Based on the foregoing discussion, especially Petitioner's admission that twelve (12) packets of heroin were found in the top drawer of a desk located in his cell, it is apparent that there was some evidence or basis in fact to support DHO Bittenbender's finding of guilt as required under Hill. Furthermore, the actions and decisions taken during the course of the disciplinary proceeding which is the subject of this action satisfied Lian's federal due process rights.*fn5

5. DHO Sanctions

Petitioner contends that it was improper for DHO Bittenbender to impose multiple excessive separate sanctions against him. Specifically, Lian was sanctioned to a 54 day loss of good time credits, a 5 year loss of phone privileges, a 5 year loss of commissary privileges, 60 days of disciplinary segregation and a 5 year loss of visitation privileges. Respondent counters that since Petitioner's offense fell within the Greatest Severity Category, the sanctions imposed were permissible under BOP policy.

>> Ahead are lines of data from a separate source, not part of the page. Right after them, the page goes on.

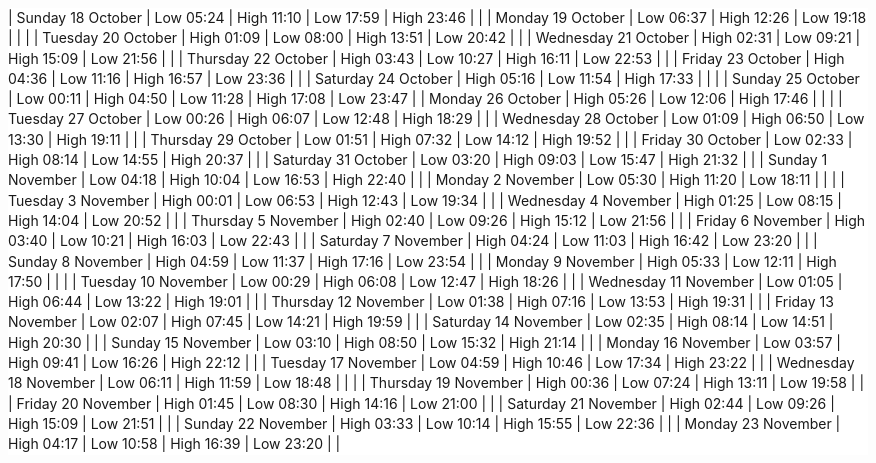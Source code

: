 | Sunday 18 October | Low 05:24 | High 11:10 | Low 17:59 | High 23:46 |  | 
| Monday 19 October | Low 06:37 | High 12:26 | Low 19:18 |  |  | 
| Tuesday 20 October | High 01:09 | Low 08:00 | High 13:51 | Low 20:42 |  | 
| Wednesday 21 October | High 02:31 | Low 09:21 | High 15:09 | Low 21:56 |  | 
| Thursday 22 October | High 03:43 | Low 10:27 | High 16:11 | Low 22:53 |  | 
| Friday 23 October | High 04:36 | Low 11:16 | High 16:57 | Low 23:36 |  | 
| Saturday 24 October | High 05:16 | Low 11:54 | High 17:33 |  |  | 
| Sunday 25 October | Low 00:11 | High 04:50 | Low 11:28 | High 17:08 | Low 23:47 | 
| Monday 26 October | High 05:26 | Low 12:06 | High 17:46 |  |  | 
| Tuesday 27 October | Low 00:26 | High 06:07 | Low 12:48 | High 18:29 |  | 
| Wednesday 28 October | Low 01:09 | High 06:50 | Low 13:30 | High 19:11 |  | 
| Thursday 29 October | Low 01:51 | High 07:32 | Low 14:12 | High 19:52 |  | 
| Friday 30 October | Low 02:33 | High 08:14 | Low 14:55 | High 20:37 |  | 
| Saturday 31 October | Low 03:20 | High 09:03 | Low 15:47 | High 21:32 |  | 
| Sunday 1 November | Low 04:18 | High 10:04 | Low 16:53 | High 22:40 |  | 
| Monday 2 November | Low 05:30 | High 11:20 | Low 18:11 |  |  | 
| Tuesday 3 November | High 00:01 | Low 06:53 | High 12:43 | Low 19:34 |  | 
| Wednesday 4 November | High 01:25 | Low 08:15 | High 14:04 | Low 20:52 |  | 
| Thursday 5 November | High 02:40 | Low 09:26 | High 15:12 | Low 21:56 |  | 
| Friday 6 November | High 03:40 | Low 10:21 | High 16:03 | Low 22:43 |  | 
| Saturday 7 November | High 04:24 | Low 11:03 | High 16:42 | Low 23:20 |  | 
| Sunday 8 November | High 04:59 | Low 11:37 | High 17:16 | Low 23:54 |  | 
| Monday 9 November | High 05:33 | Low 12:11 | High 17:50 |  |  | 
| Tuesday 10 November | Low 00:29 | High 06:08 | Low 12:47 | High 18:26 |  | 
| Wednesday 11 November | Low 01:05 | High 06:44 | Low 13:22 | High 19:01 |  | 
| Thursday 12 November | Low 01:38 | High 07:16 | Low 13:53 | High 19:31 |  | 
| Friday 13 November | Low 02:07 | High 07:45 | Low 14:21 | High 19:59 |  | 
| Saturday 14 November | Low 02:35 | High 08:14 | Low 14:51 | High 20:30 |  | 
| Sunday 15 November | Low 03:10 | High 08:50 | Low 15:32 | High 21:14 |  | 
| Monday 16 November | Low 03:57 | High 09:41 | Low 16:26 | High 22:12 |  | 
| Tuesday 17 November | Low 04:59 | High 10:46 | Low 17:34 | High 23:22 |  | 
| Wednesday 18 November | Low 06:11 | High 11:59 | Low 18:48 |  |  | 
| Thursday 19 November | High 00:36 | Low 07:24 | High 13:11 | Low 19:58 |  | 
| Friday 20 November | High 01:45 | Low 08:30 | High 14:16 | Low 21:00 |  | 
| Saturday 21 November | High 02:44 | Low 09:26 | High 15:09 | Low 21:51 |  | 
| Sunday 22 November | High 03:33 | Low 10:14 | High 15:55 | Low 22:36 |  | 
| Monday 23 November | High 04:17 | Low 10:58 | High 16:39 | Low 23:20 |  |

The Petitioner was found guilty of a Code 113 possession of drugs. Under applicable BOP regulations, a 100 level offense is a prohibited act within the greatest severity category. As such, it was permissible for DHO Bittenbender to impose the multiple sanctions which Lian received. See 28 C.F.R. § 541.13(a)(1). This claim will be dismissed as meritless.

6. Monetary Damages/Injunctive Relief

Lian's petition in part seeks compensatory wage reimbursement as well as injunctive relief, including the initiation of an investigation into other FCI-Schuylkill incidents involving dropped handwritten notes. Such requests are not properly raised in a habeas corpus action.

In Heck v. Humphrey, 512 U.S. 477 (1994), the Supreme Court indicated that a constitutional cause of action for damages does not accrue until a prisoner proves that his challenge to the length of his sentence has been reversed on direct appeal, expunged by executive order, declared invalid by a state tribunal. It has also been recognized that a habeas corpus petition is generally limited to claims challenging either the fact or duration of a prisoner's sentence or confinement. Preiser v. Rodriquez, 411 U.S. 475, 494 (1973); Telford v. Hepting, 990 F.2d 745, 748 (3d Cir. 1993), cert. denied, 510 U.S. 920 (1993).

Pursuant to those well-settled standards, "habeas corpus is not an appropriate or available federal remedy" with respect to the claims for compensatory damages and the request that an investigation be conducted into other incidents which purportedly took place at FCI-Schuylkill. See Linnen v. Arainis, 991 F.2d 1102, 1109 (3d Cir. 1993); Hahn v. Larkins, Civil No. 97-0822 (M.D. Pa. June 30, 1997) (Rambo, C.J.); Lee v. Larkins, Civil No. 97-1095 (M.D. Pa. July 25, 1997) (Kosik, J.). The petition for writ of habeas corpus will be denied. Consequently,


1. The petition for writ of habeas corpus is denied.

2. The Clerk of Court is directed to close the case.

3. Based upon the Court's determination herein, there is no basis for the issuance of a Certificate of Appealability.